The R405 alloy is part of the Alloy 400 series, and contains a small amount of sulphur (0.025-0.060%) in order to ease machinability. Welding of R405 is difficult. The dilution of base material should be kept as low as possible during welding, in order to avoid the segregation of sulphur. If Alloy 400 is to operate in a hydrofluoric or calcium fluoride environment, a stress relieving heat treatment between 550-650 C should be applied after repair welding to prevent stress corrosion cracking.  

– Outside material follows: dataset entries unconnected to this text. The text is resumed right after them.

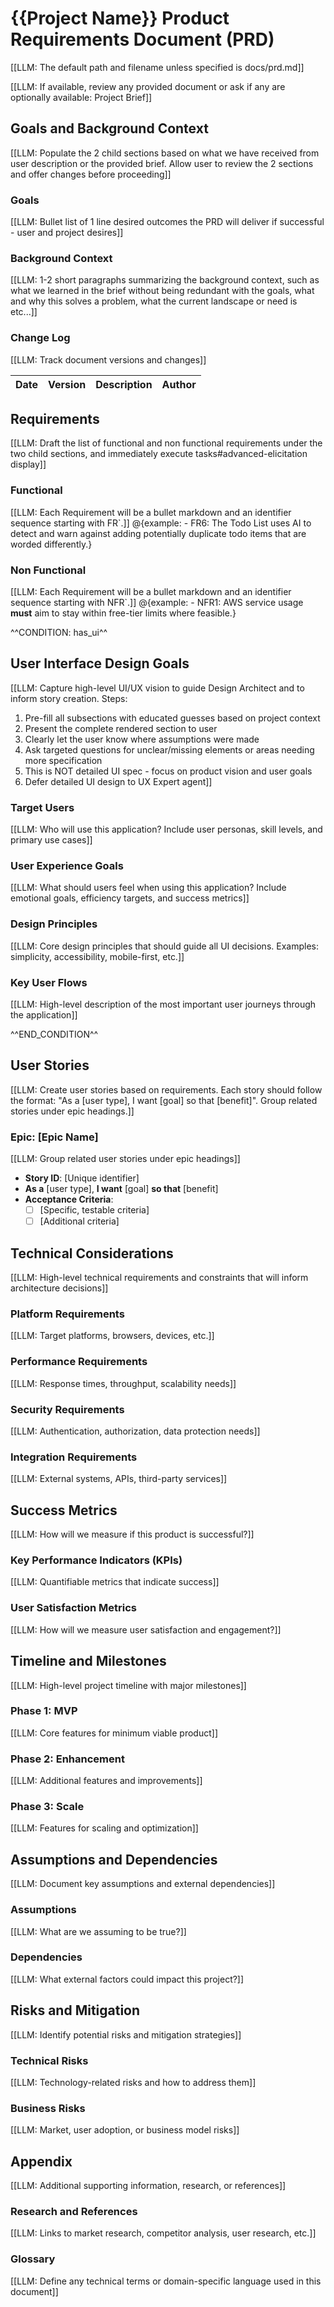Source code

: # {{Project Name}} Product Requirements Document (PRD)

[[LLM: The default path and filename unless specified is docs/prd.md]]

[[LLM: If available, review any provided document or ask if any are optionally available: Project Brief]]

## Goals and Background Context

[[LLM: Populate the 2 child sections based on what we have received from user description or the provided brief. Allow user to review the 2 sections and offer changes before proceeding]]

### Goals

[[LLM: Bullet list of 1 line desired outcomes the PRD will deliver if successful - user and project desires]]

### Background Context

[[LLM: 1-2 short paragraphs summarizing the background context, such as what we learned in the brief without being redundant with the goals, what and why this solves a problem, what the current landscape or need is etc...]]

### Change Log

[[LLM: Track document versions and changes]]

| Date | Version | Description | Author |
| :--- | :------ | :---------- | :----- |

## Requirements

[[LLM: Draft the list of functional and non functional requirements under the two child sections, and immediately execute tasks#advanced-elicitation display]]

### Functional

[[LLM: Each Requirement will be a bullet markdown and an identifier sequence starting with FR`.]]
@{example: - FR6: The Todo List uses AI to detect and warn against adding potentially duplicate todo items that are worded differently.}

### Non Functional

[[LLM: Each Requirement will be a bullet markdown and an identifier sequence starting with NFR`.]]
@{example: - NFR1: AWS service usage **must** aim to stay within free-tier limits where feasible.}

^^CONDITION: has_ui^^

## User Interface Design Goals

[[LLM: Capture high-level UI/UX vision to guide Design Architect and to inform story creation. Steps:

1. Pre-fill all subsections with educated guesses based on project context
2. Present the complete rendered section to user
3. Clearly let the user know where assumptions were made
4. Ask targeted questions for unclear/missing elements or areas needing more specification
5. This is NOT detailed UI spec - focus on product vision and user goals
6. Defer detailed UI design to UX Expert agent]]

### Target Users

[[LLM: Who will use this application? Include user personas, skill levels, and primary use cases]]

### User Experience Goals

[[LLM: What should users feel when using this application? Include emotional goals, efficiency targets, and success metrics]]

### Design Principles

[[LLM: Core design principles that should guide all UI decisions. Examples: simplicity, accessibility, mobile-first, etc.]]

### Key User Flows

[[LLM: High-level description of the most important user journeys through the application]]

^^END_CONDITION^^

## User Stories

[[LLM: Create user stories based on requirements. Each story should follow the format: "As a [user type], I want [goal] so that [benefit]". Group related stories under epic headings.]]

### Epic: [Epic Name]

[[LLM: Group related user stories under epic headings]]

- **Story ID**: [Unique identifier]
- **As a** [user type], **I want** [goal] **so that** [benefit]
- **Acceptance Criteria**:
  - [ ] [Specific, testable criteria]
  - [ ] [Additional criteria]

## Technical Considerations

[[LLM: High-level technical requirements and constraints that will inform architecture decisions]]

### Platform Requirements

[[LLM: Target platforms, browsers, devices, etc.]]

### Performance Requirements

[[LLM: Response times, throughput, scalability needs]]

### Security Requirements

[[LLM: Authentication, authorization, data protection needs]]

### Integration Requirements

[[LLM: External systems, APIs, third-party services]]

## Success Metrics

[[LLM: How will we measure if this product is successful?]]

### Key Performance Indicators (KPIs)

[[LLM: Quantifiable metrics that indicate success]]

### User Satisfaction Metrics

[[LLM: How will we measure user satisfaction and engagement?]]

## Timeline and Milestones

[[LLM: High-level project timeline with major milestones]]

### Phase 1: MVP

[[LLM: Core features for minimum viable product]]

### Phase 2: Enhancement

[[LLM: Additional features and improvements]]

### Phase 3: Scale

[[LLM: Features for scaling and optimization]]

## Assumptions and Dependencies

[[LLM: Document key assumptions and external dependencies]]

### Assumptions

[[LLM: What are we assuming to be true?]]

### Dependencies

[[LLM: What external factors could impact this project?]]

## Risks and Mitigation

[[LLM: Identify potential risks and mitigation strategies]]

### Technical Risks

[[LLM: Technology-related risks and how to address them]]

### Business Risks

[[LLM: Market, user adoption, or business model risks]]

## Appendix

[[LLM: Additional supporting information, research, or references]]

### Research and References

[[LLM: Links to market research, competitor analysis, user research, etc.]]

### Glossary

[[LLM: Define any technical terms or domain-specific language used in this document]]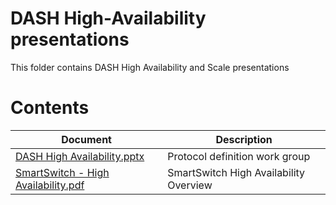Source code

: # DASH High-Availability presentations

This folder contains DASH High Availability and Scale presentations

# Contents

| Document                                               | Description                                |
| ------------------------------------------------------ | ------------------------------------------ |
| [DASH High Availability.pptx](DASH%20High%20Availability.pptx) | Protocol definition work group         |
| [SmartSwitch - High Availability.pdf](SmartSwitch%20-%20High%20Availability.pdf) | SmartSwitch High Availability Overview |


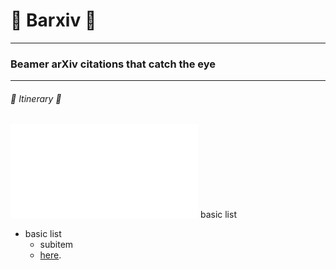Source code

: # :milky_way: Barxiv :milky_way:
---
### Beamer arXiv citations that catch the eye 
---
###### :train2: Itinerary :ship:
![alt text](/https://github.com/wevbarker/barxiv/presentation.pdf)
basic list
- basic list 
  - subitem 
  -  [here](hyperlink). 
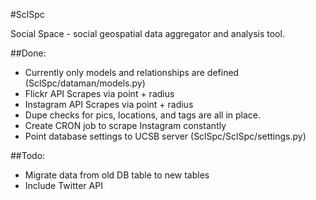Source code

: #SclSpc


Social Space - social geospatial data aggregator and analysis tool.

##Done:
- Currently only models and relationships are defined (SclSpc/dataman/models.py)
- Flickr API Scrapes via point + radius
- Instagram API Scrapes via point + radius
- Dupe checks for pics, locations, and tags are all in place.
- Create CRON job to scrape Instagram constantly
- Point database settings to UCSB server (SclSpc/SclSpc/settings.py)

##Todo:
- Migrate data from old DB table to new tables
- Include Twitter API


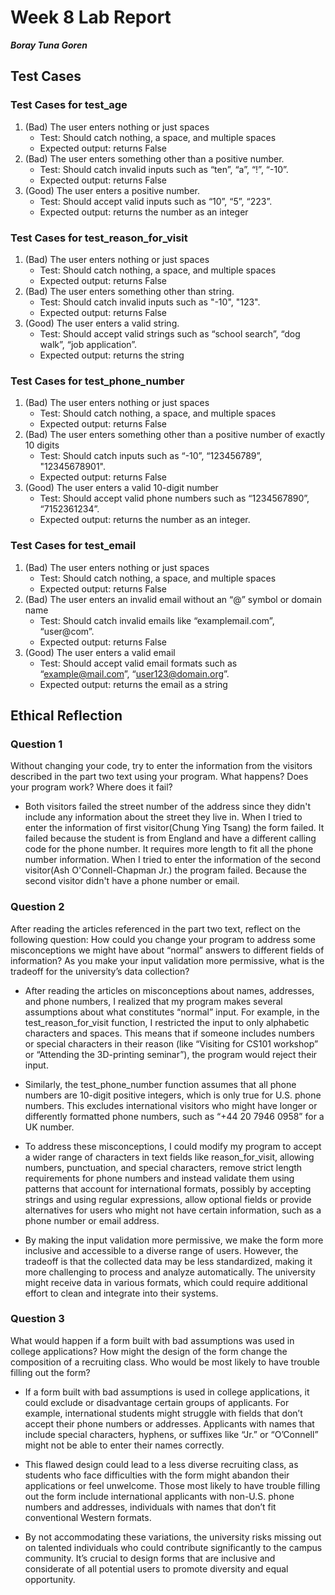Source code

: # Week 8 Lab Report
***Boray Tuna Goren***

## Test Cases

### Test Cases for test_age

1. (Bad) The user enters nothing or just spaces
    * Test: Should catch nothing, a space, and multiple spaces
    * Expected output: returns False
2. (Bad) The user enters something other than a positive number.
    * Test: Should catch invalid inputs such as “ten”, “a”, “!”, “-10”.
    * Expected output: returns False
3. (Good) The user enters a positive number.
    * Test: Should accept valid inputs such as “10”, “5”, “223”.
    * Expected output: returns the number as an integer

### Test Cases for test_reason_for_visit

1. (Bad) The user enters nothing or just spaces
    * Test: Should catch nothing, a space, and multiple spaces
    * Expected output: returns False
2. (Bad) The user enters something other than string.
    * Test: Should catch invalid inputs such as "-10", "123".
    * Expected output: returns False
3. (Good) The user enters a valid string.
    * Test: Should accept valid strings such as “school search”, “dog walk”, “job application”.
    * Expected output: returns the string

### Test Cases for test_phone_number

1. (Bad) The user enters nothing or just spaces
    * Test: Should catch nothing, a space, and multiple spaces
    * Expected output: returns False
2. (Bad) The user enters something other than a positive number of exactly 10 digits
    * Test: Should catch inputs such as “-10”, “123456789”, "12345678901".
    * Expected output: returns False
3. (Good) The user enters a valid 10-digit number
    * Test: Should accept valid phone numbers such as “1234567890”, “7152361234”.
    * Expected output: returns the number as an integer.

### Test Cases for test_email

1. (Bad) The user enters nothing or just spaces
    * Test: Should catch nothing, a space, and multiple spaces
    * Expected output: returns False
2. (Bad) The user enters an invalid email without an “@” symbol or domain name
    * Test: Should catch invalid emails like “examplemail.com”, “user@com”.
    * Expected output: returns False
3. (Good) The user enters a valid email
    * Test: Should accept valid email formats such as “example@mail.com”, “user123@domain.org”.
    * Expected output: returns the email as a string

## Ethical Reflection

### Question 1
Without changing your code, try to enter the information from the visitors described in the part two text using your program. What happens? Does your program work? Where does it fail?

* Both visitors failed the street number of the address since they didn't include any information about the street they live in. When I tried to enter the information of first visitor(Chung Ying Tsang) the form failed. It failed because the student is from England and have a different calling code for the phone number. It requires more length to fit all the phone number information. When I tried to enter the information of the second visitor(Ash O'Connell-Chapman Jr.) the program failed. Because the second visitor didn't have a phone number or email. 

### Question 2
After reading the articles referenced in the part two text, reflect on the following question: How could you change your program to address some misconceptions we might have about “normal” answers to different fields of information? As you make your input validation more permissive, what is the tradeoff for the university’s data collection?

* After reading the articles on misconceptions about names, addresses, and phone numbers, I realized that my program makes several assumptions about what constitutes “normal” input. For example, in the test_reason_for_visit function, I restricted the input to only alphabetic characters and spaces. This means that if someone includes numbers or special characters in their reason (like “Visiting for CS101 workshop” or “Attending the 3D-printing seminar”), the program would reject their input.

* Similarly, the test_phone_number function assumes that all phone numbers are 10-digit positive integers, which is only true for U.S. phone numbers. This excludes international visitors who might have longer or differently formatted phone numbers, such as “+44 20 7946 0958” for a UK number.

* To address these misconceptions, I could modify my program to accept a wider range of characters in text fields like reason_for_visit, allowing numbers, punctuation, and special characters, remove strict length requirements for phone numbers and instead validate them using patterns that account for international formats, possibly by accepting strings and using regular expressions, allow optional fields or provide alternatives for users who might not have certain information, such as a phone number or email address.

* By making the input validation more permissive, we make the form more inclusive and accessible to a diverse range of users. However, the tradeoff is that the collected data may be less standardized, making it more challenging to process and analyze automatically. The university might receive data in various formats, which could require additional effort to clean and integrate into their systems.

### Question 3
What would happen if a form built with bad assumptions was used in college applications? How might the design of the form change the composition of a recruiting class. Who would be most likely to have trouble filling out the form?

* If a form built with bad assumptions is used in college applications, it could exclude or disadvantage certain groups of applicants. For example, international students might struggle with fields that don’t accept their phone numbers or addresses. Applicants with names that include special characters, hyphens, or suffixes like “Jr.” or “O’Connell” might not be able to enter their names correctly.

* This flawed design could lead to a less diverse recruiting class, as students who face difficulties with the form might abandon their applications or feel unwelcome. Those most likely to have trouble filling out the form include international applicants with non-U.S. phone numbers and addresses, individuals with names that don’t fit conventional Western formats.

* By not accommodating these variations, the university risks missing out on talented individuals who could contribute significantly to the campus community. It’s crucial to design forms that are inclusive and considerate of all potential users to promote diversity and equal opportunity.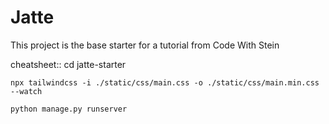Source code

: # Jatte

This project is the base starter for a tutorial from Code With Stein


cheatsheet::
    cd jatte-starter

    npx tailwindcss -i ./static/css/main.css -o ./static/css/main.min.css --watch
    
    python manage.py runserver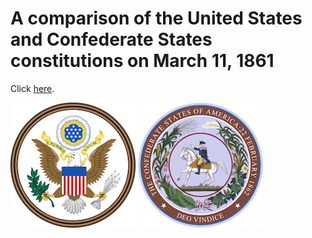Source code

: A comparison of the United States and Confederate States constitutions on March 11, 1861
================

Click [here](https://github.com/rudeboybert/constitution/pull/1/files).

![](united_states_seal.png) ![](confederate_states_seal.png)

Different types of nickel-molybdenum alloys are similar to each other. Because of the molybdenum content, these materials have excellent corrosion resistance and especially high pitting corrosion resistance in chloridic, reductive environments. Previously, Alloy B types had to undergo a solid solution treatment at 1175 C after welding, due to the strong carbide precipitation in the heat affected zone, but the enhanced Alloy B-2 can be used in its welded condition. Because these alloys do not contain chromium, they have little resistant against oxidizing atmospheres. Alloy B-2 can be used in high temperatures in any concentration of hydrochloric acid. Depending on the welding process, either the UTP 703Kb basic electrode or UTP A 703 MIG wire or TIG rods are the most optimal.

Nickel-chromium-(cobalt-iron) alloyed fillers

Over the past 50 years, developments in the power plant industry, have resulted in built-in boilers, heat exchangers and turbines having to undergo three times more pressure and tension at up to 200-300 oC higher temperatures. This change led to the development of new materials and applications  within nuclear power plants, conventional power plants and waste energy power plants as well. The main advantage of nickel-chromium alloys is their maintained strength at higher temperatures and consistent resistance against the effects of oxidation due to its automatically generated oxide surface layer. The most well-known such alloy type is Alloy 600, which contains at least 15% chromium. Furnace walls and reactors built from these kinds of materials can be welded with UTP 068 HH or similar fillers, which are excellent in both oxidizing or carburizing environments. The further developed Alloy 690 contains with 29% chromium content. This material is typically applied in joint welding or pipe cladding in nuclear power plants. Alloy 690 exhibits outstanding resistance against intergranular stress corrosion cracking. While the base material tends to crack from heat, it can be welded securely with the correct technologies, like the UTP 6229Mn or the Thermanit 690 type filler.

Nickel-chromium, nickel-iron-chromium and nickel-chromium-molybdenum alloys are susceptible to carbide precipitation, but this has no considerable effect on its corrosion resistance, so it does not require a heat treatment solution after welding. In order to decrease carbide precipitation susceptibility, low carbon and stabilizing elements containing filler metals are used. After welding Alloy 600, if the equipment is working in a high temperature, alkali environment, a stress-relief annealing is carried out at 900 oC in order to avoid stress corrosion cracking.

There are a lot of carbide forming companion elements in nickel alloys. The carbides form chemical compounds in nickel-based alloys. The presence and distribution of carbides have an effect on the mechanical properties of the material and heighten its resistance against creep at higher temperatures. Precipitation hardenable nickel alloys are used to manufacture devices working under high mechanical stresses. These alloys must be exposed to heat treatment after welding. Depending on the alloy type, the heat treatment temperature is between 600-760 oC. If high strength is not required than another filler type can also be used.

Alloy 617 is used as a base material for the pipes in conventional fossil-fueled boiler heat exchangers. As we can unequivocally establish from Figure 3, the creep limit of ferritic chromium steel is about 100 Mpa after 100,000 working hours at 600 oC, while Alloy 617 maintains a consistent creep strength, even at an elevated temperature of 700 oC.  

Figure 3. Creep fracture of different types of materials as a function of temperature after 100,000 working hours.